I was naturally cautious of ASRock, at first, after hearing a few issues (I guess you hear that about any manufacturer though), but I was pleasantly surprised with their latest offerings. If cookiemonster manages to find a good deal on an ASRock board; it is a good one to consider.



Aquinus said:


> ...the only issue I had with an MSI board in the past was the fact that I flashed the wrong BIOS to my motherboard. MSI was more than happy to send me a new BIOS chip to see if that would work (which had the latest BIOS on it,) and when it didn't they let me RMA it and I had it back in 2 weeks from when I shipped it.

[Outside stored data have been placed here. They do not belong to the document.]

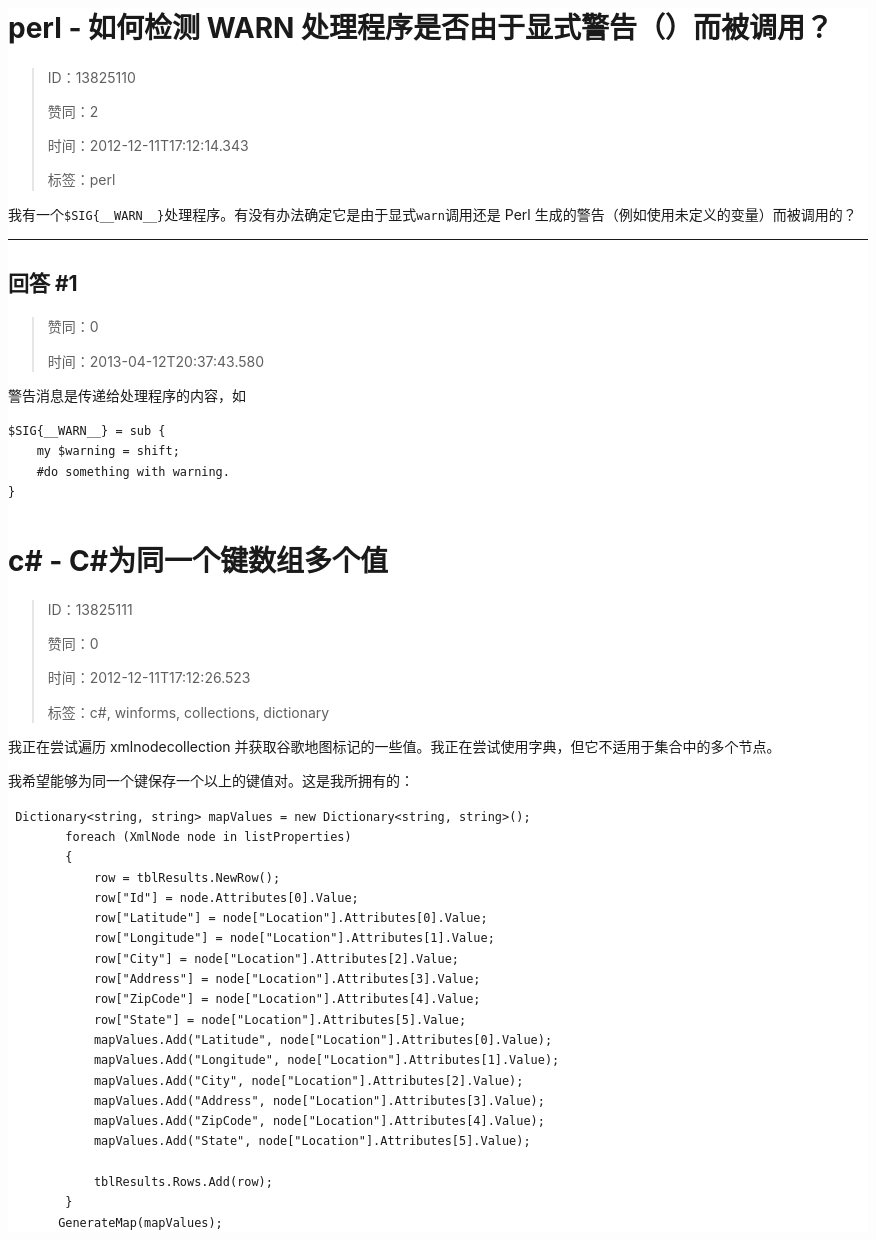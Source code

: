# perl - 如何检测 __WARN__ 处理程序是否由于显式警告（）而被调用？

> ID：13825110
> 
> 赞同：2
> 
> 时间：2012-12-11T17:12:14.343
> 
> 标签：perl

我有一个`$SIG{__WARN__}`处理程序。有没有办法确定它是由于显式`warn`调用还是 Perl 生成的警告（例如使用未定义的变量）而被调用的？

* * *

## 回答 #1

> 赞同：0
> 
> 时间：2013-04-12T20:37:43.580

警告消息是传递给处理程序的内容，如

```
$SIG{__WARN__} = sub {
    my $warning = shift;
    #do something with warning.
} 
```

# c# - C#为同一个键数组多个值

> ID：13825111
> 
> 赞同：0
> 
> 时间：2012-12-11T17:12:26.523
> 
> 标签：c#, winforms, collections, dictionary

我正在尝试遍历 xmlnodecollection 并获取谷歌地图标记的一些值。我正在尝试使用字典，但它不适用于集合中的多个节点。

我希望能够为同一个键保存一个以上的键值对。这是我所拥有的：

```
 Dictionary<string, string> mapValues = new Dictionary<string, string>();
        foreach (XmlNode node in listProperties)
        {
            row = tblResults.NewRow();                
            row["Id"] = node.Attributes[0].Value;           
            row["Latitude"] = node["Location"].Attributes[0].Value;
            row["Longitude"] = node["Location"].Attributes[1].Value;
            row["City"] = node["Location"].Attributes[2].Value;
            row["Address"] = node["Location"].Attributes[3].Value;
            row["ZipCode"] = node["Location"].Attributes[4].Value;
            row["State"] = node["Location"].Attributes[5].Value;
            mapValues.Add("Latitude", node["Location"].Attributes[0].Value);
            mapValues.Add("Longitude", node["Location"].Attributes[1].Value);
            mapValues.Add("City", node["Location"].Attributes[2].Value);
            mapValues.Add("Address", node["Location"].Attributes[3].Value);
            mapValues.Add("ZipCode", node["Location"].Attributes[4].Value);
            mapValues.Add("State", node["Location"].Attributes[5].Value);

            tblResults.Rows.Add(row);
        }
       GenerateMap(mapValues); 
```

That's what I call customer support!


I can't really comment on Asus boards, as I haven't had one since the PIII days, but that board was great.


----------



## OneMoar (Sep 22, 2012)

are you using a ivybridge chip the top slot ONLY works if you are using ivybridge


----------



## cookiemonster (Sep 22, 2012)

Yes it's an i5 3570k ivybridge.


----------



## cookiemonster (Sep 24, 2012)

Hi can't go for the Gigabyte G1.Sniper 3, Intel Z77, S 1155, DDR3, SATA III - 6Gb/s, SATA RAID, PCIe3.0, D-Sub/ DP/ DVI/ HDMI, E-ATX as it was pointed out to me it's an E-ATX board and my case won't take an E-ATX only up to an ATX board so luckily i didn't order it. I am going for a  

Gigabyte GA-Z77X-UP5-TH, Intel Z77, S 1155, DDR3, SATA III - 6Gb/s, PCIe 3.0 (x16), D-Sub, DVI-D HDMI Thunderbolt  

thanks for all the advice and help I will let you know what happens.


----------



## eidairaman1 (Sep 24, 2012)

before 2010 they were Ok, 2010 and Higher they are breaking OC records.

I have had a bad past with Asus and so have customers i had to fix machines for, to me they are overrated like corsair.

Ive had better luck with ECS than Asus for that matter.



Aquinus said:


> I've owned 2 ASRock motherboards in the past, and I wasn't incredibly happy with either of them. Granted it has been at least 5 years since the last one I bought and I've been told that they've changed a lot (for the better,) and I can tell that just by looking at some of their boards. However, I've never had a problem with an ASUS branded board and the only issue I had with an MSI board in the past was the fact that I flashed the wrong BIOS to my motherboard. MSI was more than happy to send me a new BIOS chip to see if that would work (which had the latest BIOS on it,) and when it didn't they let me RMA it and I had it back in 2 weeks from when I shipped it.
> 
> All in all, I've had great luck with MSI and ASUS so I tend to prefer and recommend them more than ASRock (because of my own experiences).
> 
> ...


----------



## Aquinus (Sep 24, 2012)

eidairaman1 said:


> before 2010 they were Ok, 2010 and Higher they are breaking OC records.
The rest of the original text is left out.